Throughout history the two most prominent methods for controlling the human population have been religion and finance. These well-honed control mechanisms appear to be of extraterrestrial origin.

Early humans, seeing the beauty and symmetry in nature, instinctively knew that some guiding force lay behind the order of life and so they developed a reverence for spirituality. Over time, and with the advances of scientific knowledge, the material trappings of the various religions should have fallen away.

But they haven’t. Today, most of the world’s population continues to follow one religion or another, often leading to conflict, wars and genocides. What is it that has made religion so important in the minds of so many?

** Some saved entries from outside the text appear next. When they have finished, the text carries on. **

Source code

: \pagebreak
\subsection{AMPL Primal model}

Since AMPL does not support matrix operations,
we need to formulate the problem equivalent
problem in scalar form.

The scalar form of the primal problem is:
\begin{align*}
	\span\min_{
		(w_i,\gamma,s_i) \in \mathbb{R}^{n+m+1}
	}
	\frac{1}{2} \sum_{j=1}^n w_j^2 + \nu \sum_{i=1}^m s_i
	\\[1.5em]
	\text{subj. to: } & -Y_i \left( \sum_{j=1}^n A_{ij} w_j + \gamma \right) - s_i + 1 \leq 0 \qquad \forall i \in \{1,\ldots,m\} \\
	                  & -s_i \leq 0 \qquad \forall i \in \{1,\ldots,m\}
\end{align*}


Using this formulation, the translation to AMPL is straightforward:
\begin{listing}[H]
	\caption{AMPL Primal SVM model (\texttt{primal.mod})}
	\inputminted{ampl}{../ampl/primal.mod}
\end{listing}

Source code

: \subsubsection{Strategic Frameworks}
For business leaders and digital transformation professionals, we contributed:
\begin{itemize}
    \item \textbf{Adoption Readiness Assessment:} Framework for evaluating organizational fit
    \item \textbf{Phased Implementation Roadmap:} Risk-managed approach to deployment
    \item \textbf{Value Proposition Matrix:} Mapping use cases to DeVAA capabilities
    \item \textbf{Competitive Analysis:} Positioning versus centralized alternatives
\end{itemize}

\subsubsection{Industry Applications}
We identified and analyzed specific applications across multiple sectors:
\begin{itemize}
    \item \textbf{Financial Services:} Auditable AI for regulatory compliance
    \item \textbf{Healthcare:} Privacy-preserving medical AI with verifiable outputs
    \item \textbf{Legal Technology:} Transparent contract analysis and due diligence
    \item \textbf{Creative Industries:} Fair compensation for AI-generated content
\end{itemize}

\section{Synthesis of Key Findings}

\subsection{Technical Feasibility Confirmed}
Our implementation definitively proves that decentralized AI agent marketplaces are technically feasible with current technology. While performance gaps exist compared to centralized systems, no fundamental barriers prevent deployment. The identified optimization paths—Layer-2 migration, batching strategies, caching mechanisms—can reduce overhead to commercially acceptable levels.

One possibility is that going back to its origins, religion may have been based on a reality that has been lost today. According to ancient Sumerian tablets, the Old Testament, Egyptian papyrus and the accounts of the Greek and later Romans, there was a time when humans experienced face-to-face encounters with their gods. Virtually every ancient culture in this world contains legends of gods who came from the sky and taught them fundamentals of civilization — language, mathematics, astronomy, chemistry, law, and architecture. Today, a growing number of researchers are becoming quite serious about the concept of Ancient Astronauts, the idea that non-humans visited the Earth millennia ago, a concept first advanced in the 1970s by writer Erich von Daniken. The evidence for such visitation – in sacred sites, ancient art and anomalous artifacts – is quite compelling, in fact almost overwhelming.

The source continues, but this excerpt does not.